__The data__
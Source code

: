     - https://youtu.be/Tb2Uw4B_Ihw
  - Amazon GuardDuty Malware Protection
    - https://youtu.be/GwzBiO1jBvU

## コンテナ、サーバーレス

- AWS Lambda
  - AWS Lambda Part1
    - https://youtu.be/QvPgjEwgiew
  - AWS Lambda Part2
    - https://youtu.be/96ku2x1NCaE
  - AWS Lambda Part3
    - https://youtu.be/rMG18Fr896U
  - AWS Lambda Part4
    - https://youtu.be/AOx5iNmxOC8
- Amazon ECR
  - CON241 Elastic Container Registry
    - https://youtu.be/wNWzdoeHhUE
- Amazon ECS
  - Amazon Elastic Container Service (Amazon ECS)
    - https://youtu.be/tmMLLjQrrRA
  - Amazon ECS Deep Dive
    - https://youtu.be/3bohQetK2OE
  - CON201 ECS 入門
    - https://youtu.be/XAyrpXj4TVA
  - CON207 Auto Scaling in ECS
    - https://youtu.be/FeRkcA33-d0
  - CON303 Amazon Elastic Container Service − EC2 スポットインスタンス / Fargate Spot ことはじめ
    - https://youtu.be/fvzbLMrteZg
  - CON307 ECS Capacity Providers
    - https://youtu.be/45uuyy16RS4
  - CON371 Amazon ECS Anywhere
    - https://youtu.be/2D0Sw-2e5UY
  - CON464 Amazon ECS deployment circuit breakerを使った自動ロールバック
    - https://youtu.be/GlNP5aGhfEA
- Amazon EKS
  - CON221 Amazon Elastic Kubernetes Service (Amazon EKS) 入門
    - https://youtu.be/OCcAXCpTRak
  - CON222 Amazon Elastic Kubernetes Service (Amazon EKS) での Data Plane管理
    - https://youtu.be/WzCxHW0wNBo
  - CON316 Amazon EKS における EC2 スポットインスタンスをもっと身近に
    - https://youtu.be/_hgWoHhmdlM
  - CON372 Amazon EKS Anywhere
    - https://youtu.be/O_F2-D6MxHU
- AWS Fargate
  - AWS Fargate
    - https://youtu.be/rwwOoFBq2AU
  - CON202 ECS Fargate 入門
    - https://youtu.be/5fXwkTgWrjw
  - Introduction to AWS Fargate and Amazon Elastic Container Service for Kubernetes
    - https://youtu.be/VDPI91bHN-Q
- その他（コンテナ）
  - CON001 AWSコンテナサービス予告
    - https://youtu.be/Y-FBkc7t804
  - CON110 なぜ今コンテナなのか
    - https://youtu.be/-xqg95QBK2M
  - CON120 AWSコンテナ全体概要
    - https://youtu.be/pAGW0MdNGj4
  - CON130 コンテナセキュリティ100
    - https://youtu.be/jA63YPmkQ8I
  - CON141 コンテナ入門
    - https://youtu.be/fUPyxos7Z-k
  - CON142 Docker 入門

__Exercise aim__
All lines in the listing above from the line containing "- https://youtu.be/XAyrpXj4TVA" to the line containing "- CON001 AWSコンテナサービス予告", inclusive, should be retyped exactly; no other lines should appear.

__Written reply__
    - https://youtu.be/XAyrpXj4TVA
  - CON207 Auto Scaling in ECS
    - https://youtu.be/FeRkcA33-d0
  - CON303 Amazon Elastic Container Service − EC2 スポットインスタンス / Fargate Spot ことはじめ
    - https://youtu.be/fvzbLMrteZg
  - CON307 ECS Capacity Providers
    - https://youtu.be/45uuyy16RS4
  - CON371 Amazon ECS Anywhere
    - https://youtu.be/2D0Sw-2e5UY
  - CON464 Amazon ECS deployment circuit breakerを使った自動ロールバック
    - https://youtu.be/GlNP5aGhfEA
- Amazon EKS
  - CON221 Amazon Elastic Kubernetes Service (Amazon EKS) 入門
    - https://youtu.be/OCcAXCpTRak
  - CON222 Amazon Elastic Kubernetes Service (Amazon EKS) での Data Plane管理
    - https://youtu.be/WzCxHW0wNBo
  - CON316 Amazon EKS における EC2 スポットインスタンスをもっと身近に
    - https://youtu.be/_hgWoHhmdlM
  - CON372 Amazon EKS Anywhere
    - https://youtu.be/O_F2-D6MxHU
- AWS Fargate
  - AWS Fargate
    - https://youtu.be/rwwOoFBq2AU
  - CON202 ECS Fargate 入門
    - https://youtu.be/5fXwkTgWrjw
  - Introduction to AWS Fargate and Amazon Elastic Container Service for Kubernetes
    - https://youtu.be/VDPI91bHN-Q
- その他（コンテナ）
  - CON001 AWSコンテナサービス予告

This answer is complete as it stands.